Das Melden von Rüstvorgängen erfolgt manuell durch den Werker, Produktionsstart und -ende werden durch Maschinensignale, beispielsweise der Spindeldrehzahl definiert. Dies wird mittels OPC UA-Standardschnittstelle zwischen dem MES cronetwork und den jeweiligen Maschinensteuerungen ermöglicht. Die Rückmeldungen von Arbeitsvorgängen (Zeiten, Gutmenge, Ausschussmenge, Maschinenstörungen, Personaldaten etc.) durch die Werker oder durch Maschinensignale gelangen vom MES wieder zurück nach SAP S/4HANA, in dem in einer Auftragsstatusverwaltung die Status des Fertigungsauftrages ersichtlich sind. Daneben werden in SAP S/4HANA eine Reihe von weiteren relevanten Geschäftsprozessen, beispielsweise der Beschaffungsprozess der benötigten zugekauften Komponenten oder der Prozess einer Nachkalkulation der Standuhr unterstützt. 

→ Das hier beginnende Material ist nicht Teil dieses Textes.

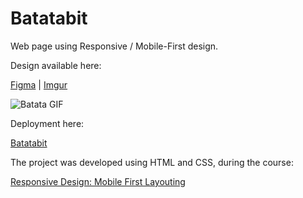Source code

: # Batatabit

Web page using Responsive / Mobile-First design. 

Design available here:

[Figma](https://www.figma.com/proto/sMmlQaZldfDcLERYYWe6h4/Bata-Bit?node-id=44:594&scaling=scale-down) | [Imgur](https://imgur.com/jgAjYXf)

![Batata GIF](https://static.platzi.com/cdn-cgi/image/width=1024,quality=35,format=auto/media/landing-projects/mobile-first_proyecto.gif)

Deployment here:

[Batatabit](https://canti21.github.io/batatabit/)

The project was developed using HTML and CSS, during the course:

[Responsive Design: Mobile First Layouting](https://platzi.com/cursos/mobile-first/)
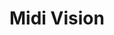 ---
title: Midi Vision
summary: "Visualizing midi files as a chorus of colorful lines using Tone.js and the canvas"
---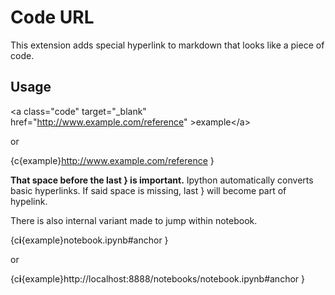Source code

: Code URL
========

This extension adds special hyperlink to markdown that looks like a piece of code.

Usage
-----

&lt;a class="code" target="_blank" href="http://www.example.com/reference" &gt;example&lt;/a&gt;

or

{c{example}http://www.example.com/reference }

**That space before the last } is important.**
Ipython automatically converts basic hyperlinks. If said space is missing, last } will become part of hypelink.

There is also internal variant made to jump within notebook.

{c**i**{example}notebook.ipynb#anchor }

or

{c**i**{example}http://localhost:8888/notebooks/notebook.ipynb#anchor }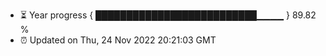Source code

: - ⏳ Year progress { ██████████████████████████▁▁▁▁ } 89.82 %
- ⏰ Updated on Thu, 24 Nov 2022 20:21:03 GMT

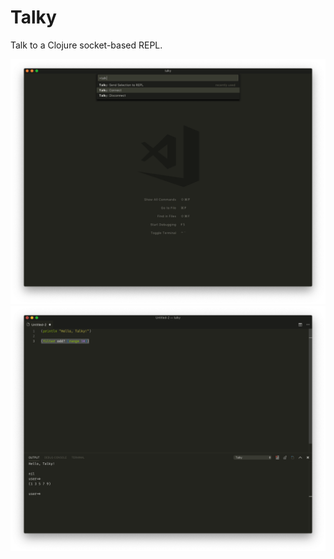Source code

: # Talky

Talk to a Clojure socket-based REPL.

<img src="https://raw.githubusercontent.com/pedrorgirardi/talky/master/doc/Screen%20Shot%20on%202018-12-22%20at%2011_48_24.png">
<img src="https://raw.githubusercontent.com/pedrorgirardi/talky/master/doc/Screen%20Shot%20on%202018-12-22%20at%2011_51_13.png">
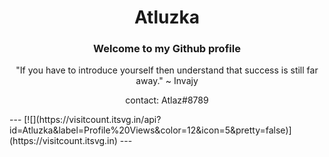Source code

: <h1 align="center">Atluzka</h1>
<h3 align="center">Welcome to my Github profile</h3>
<p align="center">"If you have to introduce yourself then understand that success is still far away." ~ Invajy</p>
<p align="center">contact: Atlaz#8789</p>
---
[![](https://visitcount.itsvg.in/api?id=Atluzka&label=Profile%20Views&color=12&icon=5&pretty=false)](https://visitcount.itsvg.in)
---
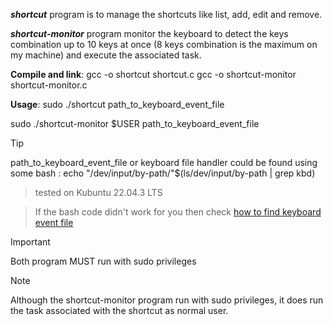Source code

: __*shortcut*__ program is to manage the shortcuts like
list, add, edit and remove. 

__*shortcut-monitor*__ program monitor the keyboard to detect the keys combination up to 10 keys at once (8 keys combination is the maximum on my machine) and execute the associated task.

__Compile and link__:
    gcc -o shortcut shortcut.c
    gcc -o shortcut-monitor shortcut-monitor.c

__Usage__:
    sudo ./shortcut path_to_keyboard_event_file

sudo ./shortcut-monitor $USER path_to_keyboard_event_file

> [!TIP]
> path_to_keyboard_event_file or keyboard file handler could be found using some bash :
echo "/dev/input/by-path/"$(ls/dev/input/by-path | grep kbd)

> tested on Kubuntu 22.04.3 LTS

> If the bash code didn't work for you then check [how to find keyboard event file](https://unix.stackexchange.com/questions/82064/how-to-get-the-actual-keyboard-device-given-the-output-of-proc-bus-input-device)

> [!IMPORTANT]
Both program MUST run with sudo privileges

> [!NOTE]
Although the shortcut-monitor program run with sudo privileges, it does run the task associated with the shortcut as normal user.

Der dargestellte Use Case wurde in Zusammenarbeit mit dem MES-Hersteller Industrie Informatik realisiert und umfasst die Implementierung sämtlicher Schnittstellen zur Demonstration einer papierlosen Produktion in einer realen Industrieumgebung.

Ausblick – Entwicklung von Use Cases

Der Anspruch des Instituts Industrial Management ist es, Use Cases zu entwickeln, die unter anderem auch für Klein- und Kleinstunternehmen umsetzbar sind und einen sichtbaren Mehrwert bringen. Unmittelbare Nutzenpotentiale zeigen sich durch die Verwendung von MES-Lösungen in der raschen und effektiven Verplanung von Fertigungsaufträgen, verkürzten Durchlaufzeiten, optimal ausgelasteten Produktionskapazitäten, reduzierten Lagerbeständen, verlässlichen Lieferterminzusagen sowie reduzierten Rüstaufwänden, um nur einige zu nennen. Darüber hinaus bieten MES-Lösungen zukünftig die Chance, als zentrale Informationsdrehscheibe die Basis einer Smart Factory zu schaffen. Auf dieser Basis ist das funktionelle Spektrum bis hin zu KI-basierter Funktionalität, beispielsweise Predictive Maintenance oder auch autonome Steuerung der Produktion vorstellbar. Damit scheint die Vernetzung aller Komponenten einer smarten Factory und der damit sukzessive Übergang der starren Automatisierungspyramide zu einem multidimensionalen Kommunikationsnetzwerk Realität zu werden.